There is comfort in cages
there is comfort in cages
I keep trying to write the revolutionary Black girl,
but every line I draft is a counterfeit passport
to a country I never bled for.
I’ve never run from riot shields.
Never tasted tear gas on my teeth.
Never risked my body like a fuse,
burning so something else could live.
What I have done:
lit candles and called it protest.
Made hashtags do the heavy lifting.
Taught lessons about “critical thinking”
while leaving out the only questions that matter.
Wrote about freedom
like it was a decoration
instead of a muscle you tear and tear and tear
until it grows back stronger.
We love our paper revolutions.
Our safety pins and curated outrage.
We love the idea of ourselves as dangerous
while never risking the loss of a job
a check,
a life.
Don’t nod.
Don’t think this is only about me.
Look at your own soft hands.
Your scrolling thumb.
Your voice you keep saving
for a “better moment.”
How many times have you called cowardice caution?

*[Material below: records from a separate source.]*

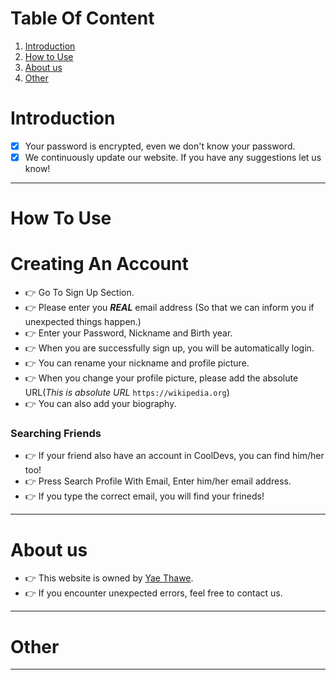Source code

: # Table Of Content
1. [Introduction](#introduction)
2. [How to Use](#how_to_use)
3. [About us](#about_us)
4. [Other](#other)

<a id="introduction"></a>
# Introduction
- [x] Your password is encrypted, even we don't know your password.
- [x] We continuously update our website. If you have any suggestions let us know!

*****

<a id="how_to_use"></a>
# How To Use
# Creating An Account
- :point_right: Go To Sign Up Section.
- :point_right: Please enter you ***REAL*** email address (So that we can inform you if unexpected things happen.)
- :point_right: Enter your Password, Nickname and Birth year.
- :point_right: When you are successfully sign up, you will be automatically login.
- :point_right: You can rename your nickname and profile picture.
- :point_right: When you change your profile picture, please add the absolute URL(*This is absolute URL* `https://wikipedia.org`)
- :point_right: You can also add your biography. 

### Searching Friends
- :point_right: If your friend also have an account in CoolDevs, you can find him/her too!
- :point_right: Press Search Profile With Email, Enter him/her email address.
- :point_right: If you type the correct email, you will find your frineds!

*****

<a id="about_us"></a>
# About us
- :point_right: This website is owned by [Yae Thawe](https://yeaethawe.netlify.app/).
- :point_right: If you encounter unexpected errors, feel free to contact us.

*****

<a id="other"></a>
# Other


*****
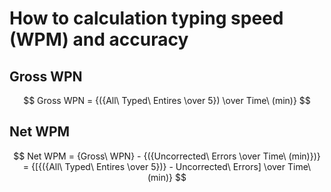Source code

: # How to calculation typing speed (WPM) and accuracy

## Gross WPN

$$
Gross WPN = {({All\ Typed\ Entires \over 5}) \over Time\ (min)}
$$

## Net WPM

$$
Net WPM =
  {Gross\ WPN} - {({Uncorrected\ Errors \over Time\ (min)})} =
  {[{({All\ Typed\ Entires \over 5})} - Uncorrected\ Errors] \over Time\ (min)}
$$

How many times have you called distance perspective?
How many times have you let someone else’s child
stand between you and the bullet?
The revolutionary Black girl
doesn’t live in my mirror
and she probably doesn’t live in yours either.
She is out there—
hoarse, hunted,
braids swinging like whips through the wind,
while we write her into poems
like saints we never prayed to.
And yet here we are,
pressing our pens to the page,
trying to smuggle ourselves
into a struggle we never entered,
hoping that proximity to her fire
might pass for heat.
This poem is not hers.
It’s ours—a mirror we’ve polished with our own excuses,
a confession dressed up as art.
Read it, if you dare.
Then ask yourself why you’re still sitting down.